Output verbatim the line with "- Display temporal" together with every line beneath it, ending at the last line of the entries.

--- RAW DATA Enclosed Below ---

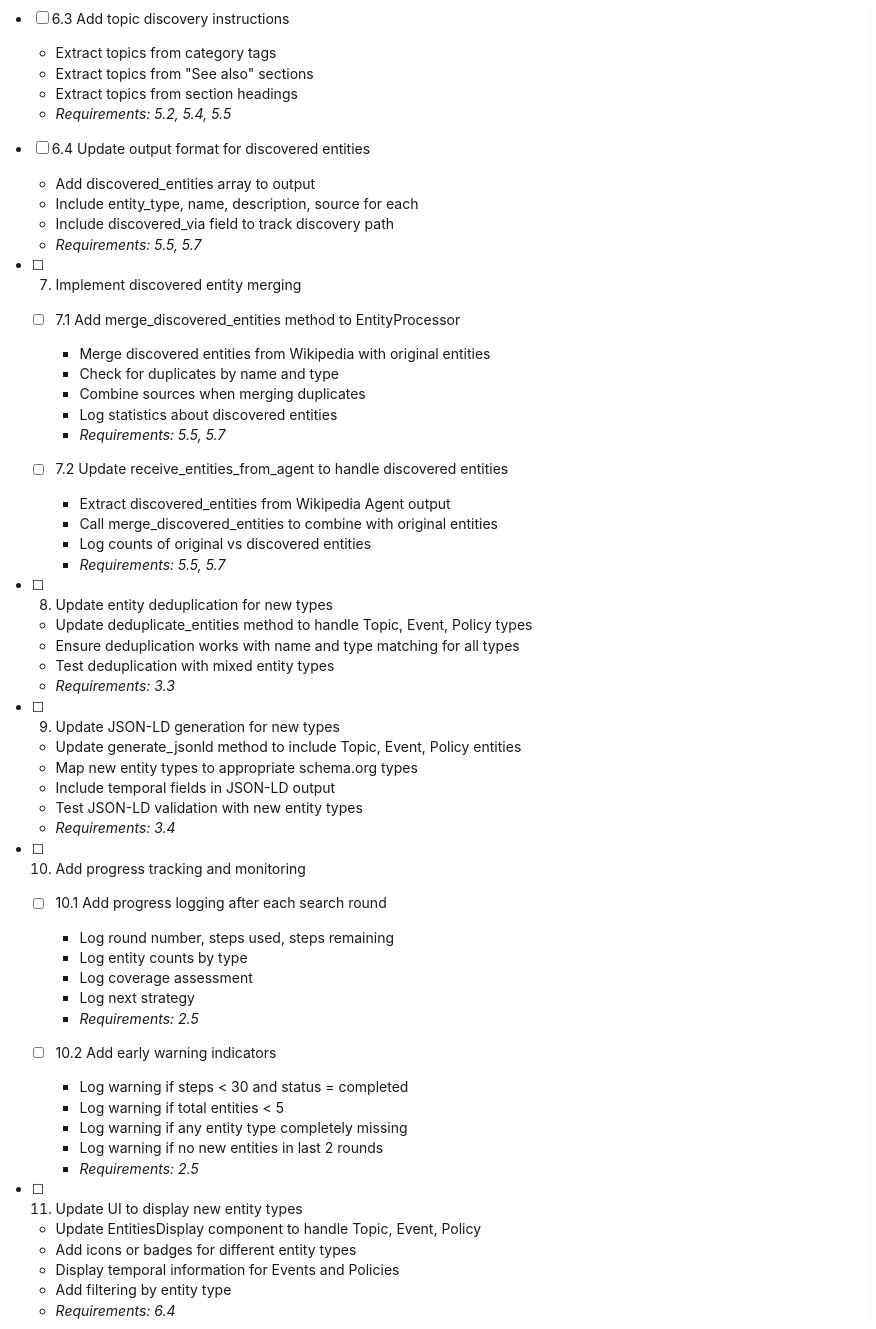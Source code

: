   - [ ] 6.3 Add topic discovery instructions
    - Extract topics from category tags
    - Extract topics from "See also" sections
    - Extract topics from section headings
    - _Requirements: 5.2, 5.4, 5.5_
  
  - [ ] 6.4 Update output format for discovered entities
    - Add discovered_entities array to output
    - Include entity_type, name, description, source for each
    - Include discovered_via field to track discovery path
    - _Requirements: 5.5, 5.7_

- [ ] 7. Implement discovered entity merging
  - [ ] 7.1 Add merge_discovered_entities method to EntityProcessor
    - Merge discovered entities from Wikipedia with original entities
    - Check for duplicates by name and type
    - Combine sources when merging duplicates
    - Log statistics about discovered entities
    - _Requirements: 5.5, 5.7_
  
  - [ ] 7.2 Update receive_entities_from_agent to handle discovered entities
    - Extract discovered_entities from Wikipedia Agent output
    - Call merge_discovered_entities to combine with original entities
    - Log counts of original vs discovered entities
    - _Requirements: 5.5, 5.7_

- [ ] 8. Update entity deduplication for new types
  - Update deduplicate_entities method to handle Topic, Event, Policy types
  - Ensure deduplication works with name and type matching for all types
  - Test deduplication with mixed entity types
  - _Requirements: 3.3_

- [ ] 9. Update JSON-LD generation for new types
  - Update generate_jsonld method to include Topic, Event, Policy entities
  - Map new entity types to appropriate schema.org types
  - Include temporal fields in JSON-LD output
  - Test JSON-LD validation with new entity types
  - _Requirements: 3.4_

- [ ] 10. Add progress tracking and monitoring
  - [ ] 10.1 Add progress logging after each search round
    - Log round number, steps used, steps remaining
    - Log entity counts by type
    - Log coverage assessment
    - Log next strategy
    - _Requirements: 2.5_
  
  - [ ] 10.2 Add early warning indicators
    - Log warning if steps < 30 and status = completed
    - Log warning if total entities < 5
    - Log warning if any entity type completely missing
    - Log warning if no new entities in last 2 rounds
    - _Requirements: 2.5_

- [ ] 11. Update UI to display new entity types
  - Update EntitiesDisplay component to handle Topic, Event, Policy
  - Add icons or badges for different entity types
  - Display temporal information for Events and Policies
  - Add filtering by entity type
  - _Requirements: 6.4_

--- End of Enclosed RAW DATA ---

> _ANSWER TO THIS EXERCISE_:
  - Display temporal information for Events and Policies
  - Add filtering by entity type
  - _Requirements: 6.4_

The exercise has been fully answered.